Saved data entries:
════════════════
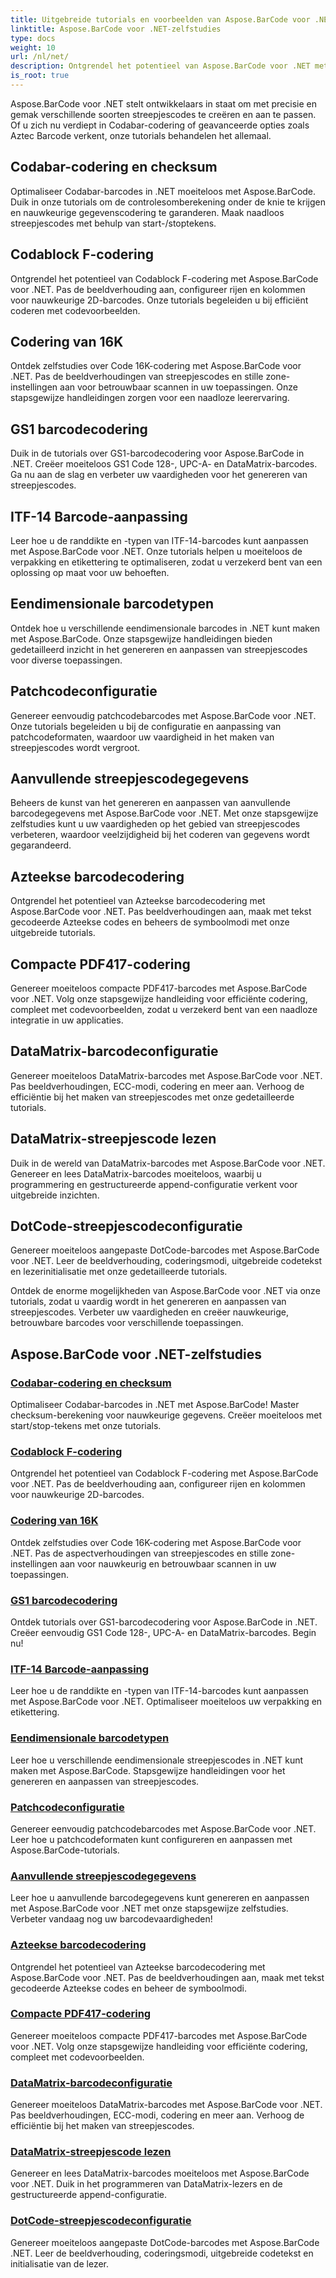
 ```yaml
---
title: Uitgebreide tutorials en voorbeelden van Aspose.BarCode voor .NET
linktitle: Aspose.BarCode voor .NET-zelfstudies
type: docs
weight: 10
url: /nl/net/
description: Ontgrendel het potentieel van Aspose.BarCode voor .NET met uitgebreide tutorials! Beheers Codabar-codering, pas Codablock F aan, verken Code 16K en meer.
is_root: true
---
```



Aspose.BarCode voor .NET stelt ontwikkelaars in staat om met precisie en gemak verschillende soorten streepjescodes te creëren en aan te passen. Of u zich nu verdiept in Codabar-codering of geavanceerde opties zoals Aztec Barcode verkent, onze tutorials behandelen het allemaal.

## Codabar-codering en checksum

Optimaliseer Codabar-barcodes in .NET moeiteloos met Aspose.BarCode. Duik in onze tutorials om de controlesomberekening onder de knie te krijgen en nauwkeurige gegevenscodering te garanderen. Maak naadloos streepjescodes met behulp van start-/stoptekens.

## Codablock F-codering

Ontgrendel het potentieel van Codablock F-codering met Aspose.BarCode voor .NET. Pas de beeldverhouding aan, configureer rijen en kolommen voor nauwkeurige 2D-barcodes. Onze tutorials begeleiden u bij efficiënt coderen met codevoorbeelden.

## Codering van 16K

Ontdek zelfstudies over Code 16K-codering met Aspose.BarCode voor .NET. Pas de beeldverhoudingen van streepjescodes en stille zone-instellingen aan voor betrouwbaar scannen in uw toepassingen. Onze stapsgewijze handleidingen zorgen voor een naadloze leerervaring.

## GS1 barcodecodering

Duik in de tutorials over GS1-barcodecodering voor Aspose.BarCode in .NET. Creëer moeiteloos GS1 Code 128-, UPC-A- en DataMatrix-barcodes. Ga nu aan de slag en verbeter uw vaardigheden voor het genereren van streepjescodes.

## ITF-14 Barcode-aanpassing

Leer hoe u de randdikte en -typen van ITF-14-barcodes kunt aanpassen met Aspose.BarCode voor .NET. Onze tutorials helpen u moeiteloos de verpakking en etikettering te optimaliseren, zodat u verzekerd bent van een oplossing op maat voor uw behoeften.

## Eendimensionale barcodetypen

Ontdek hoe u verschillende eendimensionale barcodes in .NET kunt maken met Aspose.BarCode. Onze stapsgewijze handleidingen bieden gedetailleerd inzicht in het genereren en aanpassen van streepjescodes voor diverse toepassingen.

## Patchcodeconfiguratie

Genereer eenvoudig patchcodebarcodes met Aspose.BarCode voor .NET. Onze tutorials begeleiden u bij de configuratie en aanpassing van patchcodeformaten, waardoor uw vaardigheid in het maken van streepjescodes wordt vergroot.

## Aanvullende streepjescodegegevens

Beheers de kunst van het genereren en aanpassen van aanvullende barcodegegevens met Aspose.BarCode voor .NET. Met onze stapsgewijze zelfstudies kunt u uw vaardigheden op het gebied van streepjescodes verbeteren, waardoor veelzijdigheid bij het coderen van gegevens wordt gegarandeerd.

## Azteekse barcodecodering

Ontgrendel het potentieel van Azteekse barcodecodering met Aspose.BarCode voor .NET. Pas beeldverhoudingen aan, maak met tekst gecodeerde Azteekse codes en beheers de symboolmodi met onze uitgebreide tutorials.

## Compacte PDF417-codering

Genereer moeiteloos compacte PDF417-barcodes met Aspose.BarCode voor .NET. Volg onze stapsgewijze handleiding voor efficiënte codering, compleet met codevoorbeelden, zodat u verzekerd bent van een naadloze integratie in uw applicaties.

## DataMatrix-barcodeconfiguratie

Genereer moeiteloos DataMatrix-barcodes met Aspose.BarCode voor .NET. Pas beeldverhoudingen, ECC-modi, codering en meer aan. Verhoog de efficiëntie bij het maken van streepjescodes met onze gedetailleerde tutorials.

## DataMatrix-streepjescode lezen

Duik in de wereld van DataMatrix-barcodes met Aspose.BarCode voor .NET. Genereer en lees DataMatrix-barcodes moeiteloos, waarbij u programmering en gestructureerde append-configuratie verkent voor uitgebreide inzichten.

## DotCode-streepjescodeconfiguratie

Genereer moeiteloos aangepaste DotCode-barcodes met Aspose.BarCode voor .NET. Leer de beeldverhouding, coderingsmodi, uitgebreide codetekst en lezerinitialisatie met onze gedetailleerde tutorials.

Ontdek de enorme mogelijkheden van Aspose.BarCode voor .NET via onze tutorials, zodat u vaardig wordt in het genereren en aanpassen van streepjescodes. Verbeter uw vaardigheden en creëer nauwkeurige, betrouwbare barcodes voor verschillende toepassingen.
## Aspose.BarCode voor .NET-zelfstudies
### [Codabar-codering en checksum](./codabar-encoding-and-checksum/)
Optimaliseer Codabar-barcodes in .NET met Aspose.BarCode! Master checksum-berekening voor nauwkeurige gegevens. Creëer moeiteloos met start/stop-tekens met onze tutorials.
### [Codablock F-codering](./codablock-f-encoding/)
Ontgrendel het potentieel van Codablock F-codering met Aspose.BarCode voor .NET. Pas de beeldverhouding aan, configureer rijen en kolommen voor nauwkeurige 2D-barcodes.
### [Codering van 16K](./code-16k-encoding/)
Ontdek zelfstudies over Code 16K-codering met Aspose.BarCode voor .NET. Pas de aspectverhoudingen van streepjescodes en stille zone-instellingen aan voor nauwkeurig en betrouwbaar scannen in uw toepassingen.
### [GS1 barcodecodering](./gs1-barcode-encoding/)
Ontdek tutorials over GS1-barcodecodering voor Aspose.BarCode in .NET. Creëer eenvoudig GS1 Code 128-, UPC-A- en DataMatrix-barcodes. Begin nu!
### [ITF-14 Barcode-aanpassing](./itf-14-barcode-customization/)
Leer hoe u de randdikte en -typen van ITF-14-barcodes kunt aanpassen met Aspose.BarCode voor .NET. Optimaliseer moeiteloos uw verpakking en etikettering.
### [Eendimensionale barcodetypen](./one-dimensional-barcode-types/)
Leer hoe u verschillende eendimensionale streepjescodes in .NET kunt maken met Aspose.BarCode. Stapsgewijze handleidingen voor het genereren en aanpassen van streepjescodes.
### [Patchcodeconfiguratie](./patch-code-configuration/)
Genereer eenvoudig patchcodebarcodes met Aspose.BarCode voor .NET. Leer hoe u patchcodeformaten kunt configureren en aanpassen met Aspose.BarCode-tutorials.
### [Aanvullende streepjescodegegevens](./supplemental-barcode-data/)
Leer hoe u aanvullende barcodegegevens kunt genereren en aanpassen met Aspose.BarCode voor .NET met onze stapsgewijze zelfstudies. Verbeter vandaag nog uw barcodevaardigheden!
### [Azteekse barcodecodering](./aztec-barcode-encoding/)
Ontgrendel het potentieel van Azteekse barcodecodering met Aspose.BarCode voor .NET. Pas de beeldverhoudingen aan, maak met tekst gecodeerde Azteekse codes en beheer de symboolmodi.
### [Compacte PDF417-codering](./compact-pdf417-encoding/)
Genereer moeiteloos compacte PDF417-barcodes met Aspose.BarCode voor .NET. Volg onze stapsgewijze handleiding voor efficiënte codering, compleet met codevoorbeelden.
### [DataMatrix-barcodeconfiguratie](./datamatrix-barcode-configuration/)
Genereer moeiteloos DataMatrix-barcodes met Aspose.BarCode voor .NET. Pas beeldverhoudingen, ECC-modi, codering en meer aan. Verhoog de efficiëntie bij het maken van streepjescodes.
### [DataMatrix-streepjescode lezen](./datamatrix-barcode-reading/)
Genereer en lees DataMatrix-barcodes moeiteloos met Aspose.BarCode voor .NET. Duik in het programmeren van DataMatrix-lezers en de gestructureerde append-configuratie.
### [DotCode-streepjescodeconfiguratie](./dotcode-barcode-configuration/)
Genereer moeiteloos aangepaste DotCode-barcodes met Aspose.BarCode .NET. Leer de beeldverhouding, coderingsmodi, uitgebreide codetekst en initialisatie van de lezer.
════════════════
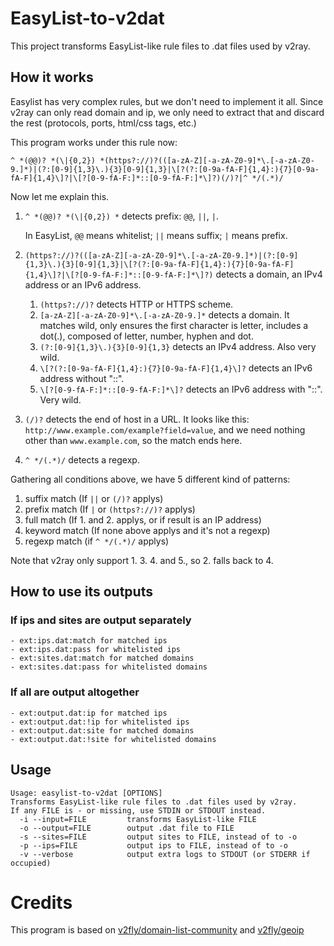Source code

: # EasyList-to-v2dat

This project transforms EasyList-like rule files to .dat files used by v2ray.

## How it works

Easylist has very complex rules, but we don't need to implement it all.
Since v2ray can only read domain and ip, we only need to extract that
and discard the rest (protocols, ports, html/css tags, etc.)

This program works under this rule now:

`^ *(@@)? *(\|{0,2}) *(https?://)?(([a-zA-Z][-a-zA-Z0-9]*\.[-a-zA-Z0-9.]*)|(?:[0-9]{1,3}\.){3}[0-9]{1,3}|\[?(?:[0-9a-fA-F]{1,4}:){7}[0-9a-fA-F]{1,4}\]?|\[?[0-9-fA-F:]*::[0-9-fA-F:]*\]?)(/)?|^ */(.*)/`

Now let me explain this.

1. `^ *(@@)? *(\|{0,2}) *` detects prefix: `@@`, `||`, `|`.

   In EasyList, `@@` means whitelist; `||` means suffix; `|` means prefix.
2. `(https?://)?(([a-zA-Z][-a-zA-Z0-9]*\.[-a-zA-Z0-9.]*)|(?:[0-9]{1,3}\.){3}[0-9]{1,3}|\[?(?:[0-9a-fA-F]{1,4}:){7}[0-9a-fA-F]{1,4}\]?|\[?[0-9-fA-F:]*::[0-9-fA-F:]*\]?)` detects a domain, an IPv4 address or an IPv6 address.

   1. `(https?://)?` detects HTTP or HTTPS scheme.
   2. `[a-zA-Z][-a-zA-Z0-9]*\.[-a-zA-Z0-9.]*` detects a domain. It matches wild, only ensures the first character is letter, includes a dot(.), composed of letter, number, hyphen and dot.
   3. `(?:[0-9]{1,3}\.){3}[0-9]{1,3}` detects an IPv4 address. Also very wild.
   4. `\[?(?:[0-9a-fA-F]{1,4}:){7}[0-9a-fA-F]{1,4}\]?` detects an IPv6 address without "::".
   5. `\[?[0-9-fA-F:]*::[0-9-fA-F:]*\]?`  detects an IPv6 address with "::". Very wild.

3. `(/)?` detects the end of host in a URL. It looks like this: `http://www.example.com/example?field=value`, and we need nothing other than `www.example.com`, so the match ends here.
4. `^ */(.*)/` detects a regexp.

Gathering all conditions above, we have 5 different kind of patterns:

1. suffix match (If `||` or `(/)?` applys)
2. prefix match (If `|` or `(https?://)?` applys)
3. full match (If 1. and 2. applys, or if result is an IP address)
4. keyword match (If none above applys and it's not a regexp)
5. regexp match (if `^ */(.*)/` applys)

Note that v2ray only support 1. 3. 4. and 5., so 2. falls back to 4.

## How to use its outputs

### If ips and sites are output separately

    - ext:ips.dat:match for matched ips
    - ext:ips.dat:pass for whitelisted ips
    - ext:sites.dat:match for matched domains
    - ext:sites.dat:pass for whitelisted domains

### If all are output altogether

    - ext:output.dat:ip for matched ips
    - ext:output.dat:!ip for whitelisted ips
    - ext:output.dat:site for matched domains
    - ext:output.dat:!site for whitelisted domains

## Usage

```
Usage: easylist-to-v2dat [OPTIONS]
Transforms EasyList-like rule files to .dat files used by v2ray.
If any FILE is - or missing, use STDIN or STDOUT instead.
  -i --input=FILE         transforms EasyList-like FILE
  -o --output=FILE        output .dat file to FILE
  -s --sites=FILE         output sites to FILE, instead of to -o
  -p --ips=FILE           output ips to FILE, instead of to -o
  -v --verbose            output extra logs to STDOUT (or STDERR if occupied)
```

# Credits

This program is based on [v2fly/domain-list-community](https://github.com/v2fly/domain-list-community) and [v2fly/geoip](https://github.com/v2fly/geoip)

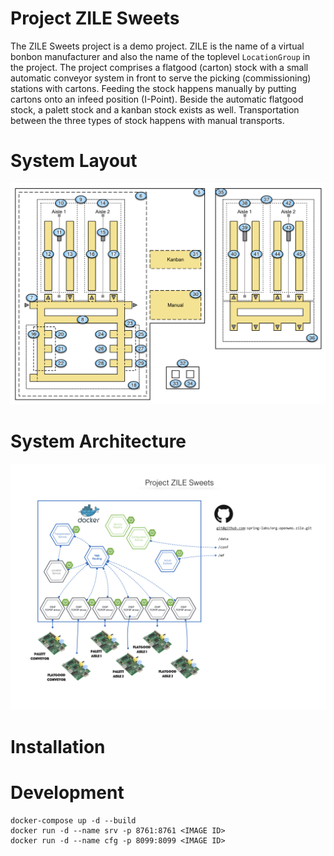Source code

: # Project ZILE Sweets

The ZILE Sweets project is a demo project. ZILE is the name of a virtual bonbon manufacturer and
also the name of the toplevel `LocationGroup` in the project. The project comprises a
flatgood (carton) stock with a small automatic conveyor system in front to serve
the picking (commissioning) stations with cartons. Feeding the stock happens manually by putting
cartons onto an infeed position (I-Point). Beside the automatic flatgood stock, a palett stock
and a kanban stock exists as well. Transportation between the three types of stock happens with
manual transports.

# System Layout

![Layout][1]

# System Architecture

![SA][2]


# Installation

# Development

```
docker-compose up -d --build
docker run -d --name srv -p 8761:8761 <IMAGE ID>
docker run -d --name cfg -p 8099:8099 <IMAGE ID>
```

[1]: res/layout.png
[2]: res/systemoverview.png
════════════════
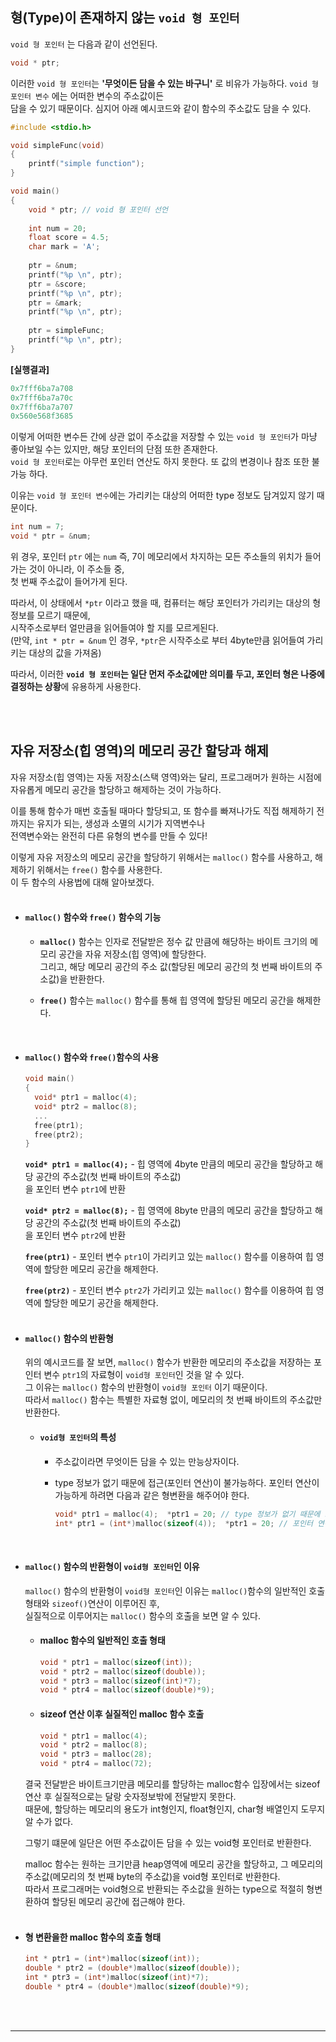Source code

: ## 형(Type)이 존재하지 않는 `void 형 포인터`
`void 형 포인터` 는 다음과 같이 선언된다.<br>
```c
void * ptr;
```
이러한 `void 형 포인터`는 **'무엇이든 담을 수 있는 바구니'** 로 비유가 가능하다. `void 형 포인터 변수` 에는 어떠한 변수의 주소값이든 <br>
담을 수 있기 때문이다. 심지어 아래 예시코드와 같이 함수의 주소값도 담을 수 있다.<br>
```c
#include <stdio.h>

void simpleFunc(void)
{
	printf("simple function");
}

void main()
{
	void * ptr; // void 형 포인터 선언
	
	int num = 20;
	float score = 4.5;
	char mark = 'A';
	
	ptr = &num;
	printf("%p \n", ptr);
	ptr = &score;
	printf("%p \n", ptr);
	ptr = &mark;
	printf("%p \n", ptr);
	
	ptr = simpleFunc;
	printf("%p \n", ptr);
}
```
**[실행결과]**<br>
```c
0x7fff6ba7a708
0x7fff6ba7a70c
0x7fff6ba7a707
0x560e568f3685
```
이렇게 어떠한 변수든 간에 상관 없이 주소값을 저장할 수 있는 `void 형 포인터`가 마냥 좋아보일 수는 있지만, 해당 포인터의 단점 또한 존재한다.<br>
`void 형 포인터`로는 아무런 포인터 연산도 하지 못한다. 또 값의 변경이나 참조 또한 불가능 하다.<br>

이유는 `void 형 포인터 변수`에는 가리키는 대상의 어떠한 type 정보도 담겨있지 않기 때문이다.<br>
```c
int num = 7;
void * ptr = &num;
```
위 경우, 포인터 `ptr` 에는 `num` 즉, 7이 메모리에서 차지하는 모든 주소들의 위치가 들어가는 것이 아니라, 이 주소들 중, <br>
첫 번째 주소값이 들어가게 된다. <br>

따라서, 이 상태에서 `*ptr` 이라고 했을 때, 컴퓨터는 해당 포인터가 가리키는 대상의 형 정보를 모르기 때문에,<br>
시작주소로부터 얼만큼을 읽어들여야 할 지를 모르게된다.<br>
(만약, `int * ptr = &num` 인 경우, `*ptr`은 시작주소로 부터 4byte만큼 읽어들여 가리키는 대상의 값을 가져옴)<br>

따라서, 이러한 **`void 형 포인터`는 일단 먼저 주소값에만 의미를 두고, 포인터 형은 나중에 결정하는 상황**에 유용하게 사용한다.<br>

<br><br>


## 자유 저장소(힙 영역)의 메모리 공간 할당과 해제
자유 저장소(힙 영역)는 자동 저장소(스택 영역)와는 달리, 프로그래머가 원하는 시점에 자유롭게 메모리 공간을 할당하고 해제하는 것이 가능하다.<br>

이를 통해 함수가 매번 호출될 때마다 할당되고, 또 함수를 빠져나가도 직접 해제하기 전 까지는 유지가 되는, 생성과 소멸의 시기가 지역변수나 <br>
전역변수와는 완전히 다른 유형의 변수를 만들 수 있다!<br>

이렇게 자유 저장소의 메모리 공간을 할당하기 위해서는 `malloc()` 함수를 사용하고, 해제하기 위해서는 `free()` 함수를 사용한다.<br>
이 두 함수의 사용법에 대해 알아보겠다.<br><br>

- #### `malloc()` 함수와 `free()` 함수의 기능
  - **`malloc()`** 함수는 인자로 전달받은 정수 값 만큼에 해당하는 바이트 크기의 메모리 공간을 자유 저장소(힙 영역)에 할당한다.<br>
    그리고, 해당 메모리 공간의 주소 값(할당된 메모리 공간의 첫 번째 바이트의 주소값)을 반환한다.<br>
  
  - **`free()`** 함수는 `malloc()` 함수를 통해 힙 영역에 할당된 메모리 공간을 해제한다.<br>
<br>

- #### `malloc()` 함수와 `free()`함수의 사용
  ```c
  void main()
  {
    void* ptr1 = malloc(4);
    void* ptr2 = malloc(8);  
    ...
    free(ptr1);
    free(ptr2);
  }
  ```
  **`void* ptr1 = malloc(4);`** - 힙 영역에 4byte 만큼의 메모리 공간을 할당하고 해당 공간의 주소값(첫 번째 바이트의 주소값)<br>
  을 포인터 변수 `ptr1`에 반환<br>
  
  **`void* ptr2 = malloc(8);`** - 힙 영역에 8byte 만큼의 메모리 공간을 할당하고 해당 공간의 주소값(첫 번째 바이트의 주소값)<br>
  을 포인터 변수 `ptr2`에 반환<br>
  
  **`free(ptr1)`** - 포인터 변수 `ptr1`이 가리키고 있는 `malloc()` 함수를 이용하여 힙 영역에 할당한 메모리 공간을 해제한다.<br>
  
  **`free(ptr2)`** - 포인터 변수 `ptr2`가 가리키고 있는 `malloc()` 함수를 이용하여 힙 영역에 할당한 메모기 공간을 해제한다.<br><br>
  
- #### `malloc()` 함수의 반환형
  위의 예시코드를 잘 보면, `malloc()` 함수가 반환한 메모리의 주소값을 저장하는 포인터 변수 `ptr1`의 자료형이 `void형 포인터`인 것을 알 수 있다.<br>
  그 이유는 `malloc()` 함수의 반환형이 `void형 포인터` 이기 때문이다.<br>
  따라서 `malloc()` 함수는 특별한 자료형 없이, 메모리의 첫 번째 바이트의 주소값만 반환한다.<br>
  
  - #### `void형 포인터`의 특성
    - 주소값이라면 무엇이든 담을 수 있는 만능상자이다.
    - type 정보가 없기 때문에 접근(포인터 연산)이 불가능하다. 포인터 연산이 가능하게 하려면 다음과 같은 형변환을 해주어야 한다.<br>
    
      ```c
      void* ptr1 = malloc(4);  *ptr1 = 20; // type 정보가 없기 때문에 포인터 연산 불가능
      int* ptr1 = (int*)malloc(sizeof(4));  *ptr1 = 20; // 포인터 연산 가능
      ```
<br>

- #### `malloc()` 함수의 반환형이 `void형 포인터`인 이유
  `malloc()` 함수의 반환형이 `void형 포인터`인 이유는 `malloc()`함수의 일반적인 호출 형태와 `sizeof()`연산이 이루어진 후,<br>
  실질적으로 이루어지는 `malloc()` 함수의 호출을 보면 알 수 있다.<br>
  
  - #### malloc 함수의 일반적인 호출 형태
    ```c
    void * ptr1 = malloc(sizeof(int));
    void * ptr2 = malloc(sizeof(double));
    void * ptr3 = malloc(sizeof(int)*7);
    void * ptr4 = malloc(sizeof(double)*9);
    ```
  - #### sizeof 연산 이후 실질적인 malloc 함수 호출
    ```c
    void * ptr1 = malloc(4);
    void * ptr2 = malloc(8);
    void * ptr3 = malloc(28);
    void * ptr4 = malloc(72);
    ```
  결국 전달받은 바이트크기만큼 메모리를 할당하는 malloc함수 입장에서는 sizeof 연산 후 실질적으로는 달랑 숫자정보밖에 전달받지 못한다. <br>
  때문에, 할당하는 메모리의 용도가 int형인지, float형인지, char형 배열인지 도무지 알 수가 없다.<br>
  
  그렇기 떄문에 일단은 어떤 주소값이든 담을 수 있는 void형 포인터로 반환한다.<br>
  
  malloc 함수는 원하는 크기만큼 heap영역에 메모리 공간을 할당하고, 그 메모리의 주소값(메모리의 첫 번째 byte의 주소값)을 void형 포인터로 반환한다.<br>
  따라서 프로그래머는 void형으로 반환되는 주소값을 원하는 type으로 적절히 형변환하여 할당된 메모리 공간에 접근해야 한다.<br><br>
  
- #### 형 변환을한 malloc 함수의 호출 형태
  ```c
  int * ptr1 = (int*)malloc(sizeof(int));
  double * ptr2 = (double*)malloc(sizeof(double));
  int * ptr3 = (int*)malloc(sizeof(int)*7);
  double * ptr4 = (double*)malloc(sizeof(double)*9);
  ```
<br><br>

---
════════════════
### TASK DESCRIPTION
Tally the lines above that include "maken"; give only the tally.

### RESULT FOR THIS TASK
5